Van Gogh and Rembrandt Exhibition: 24 February - 18 June 2006

Vincent van Gogh, The raising of Lazarus, after Rembrandt, 1890, Amsterdam, Van Gogh Museum

Vincent van Gogh, The raising of Lazarus,
after Rembrandt, 1890
Amsterdam, Van Gogh Museum


Peter Hecht, professor of art history, Utrecht University

Museum press release, 17 January 2006

Parallel to Rembrandt-Caravaggio (24 February to 18 June 2006) in the Van Gogh Museum, the print room in the exhibition wing presents a show which brings together Van Gogh and Rembrandt. Around 25 paintings, drawings and letters by the two artists reveal how Van Gogh discovered Rembrandt’s oeuvre and how his artistic appreciation of the old master developed.

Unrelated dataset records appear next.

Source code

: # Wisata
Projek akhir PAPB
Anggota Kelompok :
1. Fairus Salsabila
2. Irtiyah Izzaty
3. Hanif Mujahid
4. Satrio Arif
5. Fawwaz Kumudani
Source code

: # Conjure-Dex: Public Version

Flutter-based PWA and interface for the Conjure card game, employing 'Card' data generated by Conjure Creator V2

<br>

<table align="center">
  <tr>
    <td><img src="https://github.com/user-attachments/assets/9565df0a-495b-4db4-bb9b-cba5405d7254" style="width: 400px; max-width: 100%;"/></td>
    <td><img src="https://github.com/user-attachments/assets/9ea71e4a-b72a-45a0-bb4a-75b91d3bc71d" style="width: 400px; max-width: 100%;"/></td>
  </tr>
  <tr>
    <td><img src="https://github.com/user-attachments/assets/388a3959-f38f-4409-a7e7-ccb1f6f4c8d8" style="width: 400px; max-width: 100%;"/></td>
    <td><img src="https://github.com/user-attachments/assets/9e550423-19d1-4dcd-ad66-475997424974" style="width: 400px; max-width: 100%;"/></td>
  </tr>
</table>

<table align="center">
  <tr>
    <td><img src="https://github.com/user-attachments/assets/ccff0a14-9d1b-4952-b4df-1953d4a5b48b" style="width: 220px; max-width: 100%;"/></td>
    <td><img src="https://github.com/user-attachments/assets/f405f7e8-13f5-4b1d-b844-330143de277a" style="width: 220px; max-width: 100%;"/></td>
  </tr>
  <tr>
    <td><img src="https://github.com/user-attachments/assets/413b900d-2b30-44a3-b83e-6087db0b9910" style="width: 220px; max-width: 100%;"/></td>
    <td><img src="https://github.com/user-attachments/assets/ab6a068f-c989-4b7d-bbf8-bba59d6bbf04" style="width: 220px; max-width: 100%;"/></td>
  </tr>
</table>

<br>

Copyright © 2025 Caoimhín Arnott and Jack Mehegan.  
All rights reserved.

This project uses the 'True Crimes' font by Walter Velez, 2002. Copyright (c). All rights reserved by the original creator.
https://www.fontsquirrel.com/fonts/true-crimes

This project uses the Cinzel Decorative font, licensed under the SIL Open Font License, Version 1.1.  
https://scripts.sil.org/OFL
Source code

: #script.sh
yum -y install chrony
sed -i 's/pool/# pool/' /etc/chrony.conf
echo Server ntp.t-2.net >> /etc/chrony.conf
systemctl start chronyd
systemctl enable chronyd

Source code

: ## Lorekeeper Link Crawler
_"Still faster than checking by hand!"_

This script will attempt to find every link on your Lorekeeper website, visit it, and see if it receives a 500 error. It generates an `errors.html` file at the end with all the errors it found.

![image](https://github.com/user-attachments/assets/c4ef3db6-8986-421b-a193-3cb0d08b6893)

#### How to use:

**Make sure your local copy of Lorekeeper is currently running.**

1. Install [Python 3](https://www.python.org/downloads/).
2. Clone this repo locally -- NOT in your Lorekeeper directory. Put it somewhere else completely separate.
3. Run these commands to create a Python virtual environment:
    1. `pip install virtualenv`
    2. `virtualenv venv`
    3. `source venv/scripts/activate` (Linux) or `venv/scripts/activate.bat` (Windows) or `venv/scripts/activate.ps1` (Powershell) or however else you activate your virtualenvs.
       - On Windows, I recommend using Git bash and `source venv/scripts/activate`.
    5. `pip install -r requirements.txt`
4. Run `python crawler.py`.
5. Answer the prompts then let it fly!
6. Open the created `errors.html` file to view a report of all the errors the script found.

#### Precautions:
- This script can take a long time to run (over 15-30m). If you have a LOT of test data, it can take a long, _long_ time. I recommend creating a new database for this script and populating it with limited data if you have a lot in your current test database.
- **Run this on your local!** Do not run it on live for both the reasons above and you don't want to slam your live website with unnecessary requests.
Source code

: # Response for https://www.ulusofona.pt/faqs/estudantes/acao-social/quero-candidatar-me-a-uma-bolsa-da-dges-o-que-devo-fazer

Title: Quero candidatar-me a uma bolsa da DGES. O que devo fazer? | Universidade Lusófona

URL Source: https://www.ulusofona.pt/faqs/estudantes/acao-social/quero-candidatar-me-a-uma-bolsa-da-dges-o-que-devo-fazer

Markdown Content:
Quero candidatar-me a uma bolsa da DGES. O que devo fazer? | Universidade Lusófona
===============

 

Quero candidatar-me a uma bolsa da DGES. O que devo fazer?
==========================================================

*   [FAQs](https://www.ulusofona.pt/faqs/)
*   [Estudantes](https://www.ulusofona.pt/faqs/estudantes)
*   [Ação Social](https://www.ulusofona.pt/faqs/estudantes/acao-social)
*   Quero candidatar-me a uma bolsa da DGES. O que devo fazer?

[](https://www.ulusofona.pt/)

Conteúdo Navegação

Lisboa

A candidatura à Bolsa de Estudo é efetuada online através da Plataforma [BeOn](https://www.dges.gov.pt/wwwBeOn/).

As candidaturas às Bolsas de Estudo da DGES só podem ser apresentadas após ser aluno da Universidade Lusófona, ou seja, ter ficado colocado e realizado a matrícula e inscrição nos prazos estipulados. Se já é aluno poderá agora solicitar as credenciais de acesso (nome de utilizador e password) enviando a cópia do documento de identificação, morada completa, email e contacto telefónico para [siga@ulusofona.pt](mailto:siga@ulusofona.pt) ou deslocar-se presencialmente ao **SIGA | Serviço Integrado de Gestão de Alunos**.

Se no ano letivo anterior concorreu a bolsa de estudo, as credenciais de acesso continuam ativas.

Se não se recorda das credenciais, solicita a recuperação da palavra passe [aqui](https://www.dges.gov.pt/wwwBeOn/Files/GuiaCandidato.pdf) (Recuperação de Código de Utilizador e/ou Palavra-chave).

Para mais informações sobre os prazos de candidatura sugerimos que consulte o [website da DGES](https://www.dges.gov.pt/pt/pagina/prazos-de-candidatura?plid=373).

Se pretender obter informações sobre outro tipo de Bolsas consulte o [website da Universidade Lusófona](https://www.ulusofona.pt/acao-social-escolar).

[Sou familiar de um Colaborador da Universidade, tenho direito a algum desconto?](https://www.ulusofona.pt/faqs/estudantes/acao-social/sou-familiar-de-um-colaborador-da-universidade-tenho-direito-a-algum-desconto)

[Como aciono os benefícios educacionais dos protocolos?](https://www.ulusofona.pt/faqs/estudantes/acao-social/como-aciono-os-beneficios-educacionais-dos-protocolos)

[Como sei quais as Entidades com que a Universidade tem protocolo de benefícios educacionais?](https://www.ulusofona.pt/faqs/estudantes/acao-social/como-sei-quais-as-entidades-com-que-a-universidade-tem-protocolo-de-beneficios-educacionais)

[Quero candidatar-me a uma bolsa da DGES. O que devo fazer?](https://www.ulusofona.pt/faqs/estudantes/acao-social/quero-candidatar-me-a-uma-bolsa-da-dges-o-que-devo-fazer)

In 1888 Van Gogh wrote to his brother Theo that he thought about Rembrandt far more than his studies might suggest. That was no understatement. To look at his work he seems to have absorbed little of Rembrandt’s influence, yet from his letters it is clear that Van Gogh’s interest in the 17th-century master remained with him throughout his life. When he visited the newly opened Rijksmuseum in 1885, for example, he declared that he would gladly have given ten years of his life to have been able to sit for fourteen days in front of The Jewish Bride “with barely a crust of dry bread to eat”.

Van Gogh and Rembrandt attempts to reconstruct Van Gogh’s perspective on Rembrandt. He discovered his work early. In the mid-1870s, while working for the art gallery in Paris, he came under the spell of the Rembrandts in the Louvre, an effect which was to last for many years. In 1877 he saw the master’s etchings in Amsterdam’s Trippenhuis, some of which can be seen in this exhibition. He was not always able to see the originals however, and had to content himself with reproductions in prints and photos, some of which are shown here.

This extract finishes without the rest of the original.